2006-06-28 19:03:13 · 6 answers · asked by Raquelme 1 in Science & Mathematics ➔ Physics
Answerer #3 is close, but wrong.
When theta=11.9 degrees, the rope has not snapped and the man is at equilibrium (otherwise, the tension in the rope is 0). At equilibrium, all net forces are 0, by Newton's First Law. The man is assumed to be in the middle of the two cliffs, so the horizontal tension forces are symmetric, and hence cancel each other out. So, we only need to be concerned with vertical forces.
The downward force is only the force of gravity on the man, which is 82.2(9.8) N. The upward forces are the vertical components of the rope's tension on BOTH sides of the man: 2(Tsin(theta)).
So, 2Tsin(theta) - 82.2(9.8) = 0.
In the first question, to find tension, just plug for theta and solve for T.
In the second question, to find theta, just plug the maximum tension for T (=2.45x104N) and solve for theta.
Shame on answerers one and two for insulting the person who posted this question.
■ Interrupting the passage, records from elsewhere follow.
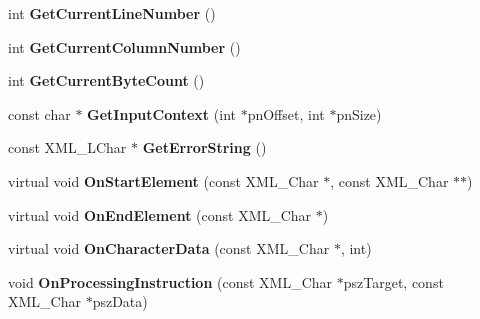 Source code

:\begin{DoxyCompactItemize}
\item 
\hypertarget{class_c_expat_impl_ab6ef6ce8ef73ed2a454f6375ab7b665f}{int {\bfseries Get\+Current\+Line\+Number} ()}\label{class_c_expat_impl_ab6ef6ce8ef73ed2a454f6375ab7b665f}

\item 
\hypertarget{class_c_expat_impl_aad097c9be6cd886a799eee992670d9de}{int {\bfseries Get\+Current\+Column\+Number} ()}\label{class_c_expat_impl_aad097c9be6cd886a799eee992670d9de}

\item 
\hypertarget{class_c_expat_impl_a984d18a346ce61788df2f697e1f3ab61}{int {\bfseries Get\+Current\+Byte\+Count} ()}\label{class_c_expat_impl_a984d18a346ce61788df2f697e1f3ab61}

\item 
\hypertarget{class_c_expat_impl_a9d270067e041578c57eb71a1238ed717}{const char $\ast$ {\bfseries Get\+Input\+Context} (int $\ast$pn\+Offset, int $\ast$pn\+Size)}\label{class_c_expat_impl_a9d270067e041578c57eb71a1238ed717}

\item 
\hypertarget{class_c_expat_impl_af463b2fa4776e97d9c0f62fc8333f9f6}{const X\+M\+L\+\_\+\+L\+Char $\ast$ {\bfseries Get\+Error\+String} ()}\label{class_c_expat_impl_af463b2fa4776e97d9c0f62fc8333f9f6}

\item 
\hypertarget{class_c_expat_impl_a6d55b0a0780e1efe146f9f50fe185b0c}{virtual void {\bfseries On\+Start\+Element} (const X\+M\+L\+\_\+\+Char $\ast$, const X\+M\+L\+\_\+\+Char $\ast$$\ast$)}\label{class_c_expat_impl_a6d55b0a0780e1efe146f9f50fe185b0c}

\item 
\hypertarget{class_c_expat_impl_a6962fc4f31d67cf49b58808af8283811}{virtual void {\bfseries On\+End\+Element} (const X\+M\+L\+\_\+\+Char $\ast$)}\label{class_c_expat_impl_a6962fc4f31d67cf49b58808af8283811}

\item 
\hypertarget{class_c_expat_impl_ad8672419bee213eea1d12c7180ffa797}{virtual void {\bfseries On\+Character\+Data} (const X\+M\+L\+\_\+\+Char $\ast$, int)}\label{class_c_expat_impl_ad8672419bee213eea1d12c7180ffa797}

\item 
\hypertarget{class_c_expat_impl_a403235345e254d13e69124b47c0160d8}{void {\bfseries On\+Processing\+Instruction} (const X\+M\+L\+\_\+\+Char $\ast$psz\+Target, const X\+M\+L\+\_\+\+Char $\ast$psz\+Data)}\label{class_c_expat_impl_a403235345e254d13e69124b47c0160d8}


\end{DoxyCompactItemize}
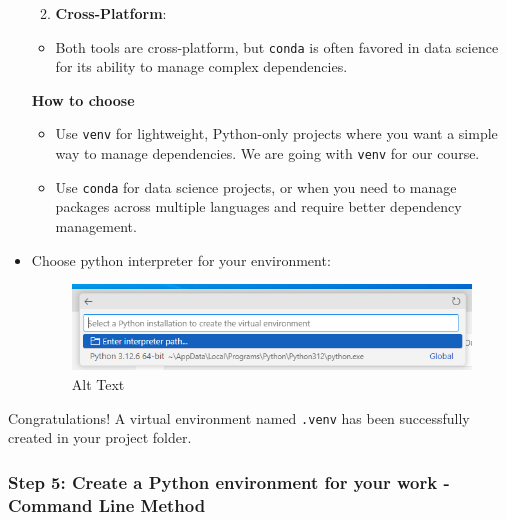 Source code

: \documentclass[
  letterpaper,
  DIV=11,
  numbers=noendperiod]{scrreprt}
\providecommand{\tightlist}{%
  \setlength{\itemsep}{0pt}\setlength{\parskip}{0pt}}\usepackage{longtable,booktabs,array}
\begin{document}
\begin{itemize}
  \begin{enumerate}
  \def\labelenumi{\arabic{enumi}.}
  \setcounter{enumi}{3}
  \tightlist
  \item
    \textbf{Cross-Platform}:
  \end{enumerate}

  \begin{itemize}
  \tightlist
  \item
    Both tools are cross-platform, but \texttt{conda} is often favored
    in data science for its ability to manage complex dependencies.
  \end{itemize}

  \textbf{How to choose}

  \begin{itemize}
  \tightlist
  \item
    Use \texttt{venv} for lightweight, Python-only projects where you
    want a simple way to manage dependencies. We are going with
    \texttt{venv} for our course.
  \item
    Use \texttt{conda} for data science projects, or when you need to
    manage packages across multiple languages and require better
    dependency management.
  \end{itemize}
\item
  Choose python interpreter for your environment:

  \begin{figure}

  {\centering \includegraphics{images/interpreter.png}

  }

  \caption{Alt Text}

  \end{figure}
\end{itemize}

Congratulations! A virtual environment named \texttt{.venv} has been
successfully created in your project folder.

\hypertarget{step-5-create-a-python-environment-for-your-work---command-line-method}{%
\subsubsection{Step 5: Create a Python environment for your work -
Command Line
Method}\label{step-5-create-a-python-environment-for-your-work---command-line-method}}
\end{document}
This should be an open, supportive community. If you don't know, be quiet-- you just reveal your ignorance otherwise.
2006-06-29 07:31:15 · answer #1 · answered by gradient 2 · 0⤊ 0⤋
Since there are two ends of the rope, each supports half of the archaeologist's weight. This is the vertical component of the tensile force of the rope at one end. The horizontal component of the tensile force is determined by the angle of the rope with the horizontal, theta.
sin(theta) = (F/2)/T Eqn. (1)
Rearrange and solve for T, the tension in the rope
T = (F/2)/(sin(theta)).
Using F = 82.2 kg * 9.80 m/s^2 = 805.56 N and theta = 11.9 deg, the tension, T = 1953.3 N
For the smallest angle theta, we rearrange Eqn. 1 and solve for theta.
theta = asin ((F/2)/T)
where asin the arcsin or inverse sin function, sometimes written as sin^-1
Using the maximum tension given as 2.45*10^4N and F = 805.56N we find that 0.9086 degrees.
2006-06-29 14:47:29 · answer #2 · answered by techPChem 1 · 0⤊ 0⤋
I think the tension in the rope is always
T = (82.2 * 9.8) / sin(theta)
I am encouraged to think my answer is correct, for my formula gives an increasing tension as theta gets smaller. The problem asks at what value of theta will the tension exceed a certain value. Make theta small enough and you can get the tension as big as you need.
2006-06-29 02:09:07 · answer #3 · answered by ? 6 · 0⤊ 0⤋
You are the nerdiest person ever really you have nothing better to do than to challenge people in physics problems i think you should jus die for everyones sake
2006-06-29 02:07:35 · answer #4 · answered by Notorious B.O.B 1 · 0⤊ 0⤋
11.9
2006-06-29 17:11:55 · answer #5 · answered by hkyboy96 5 · 0⤊ 0⤋
eat balls geek
2006-06-29 02:07:01 · answer #6 · answered by Anonymous · 0⤊ 0⤋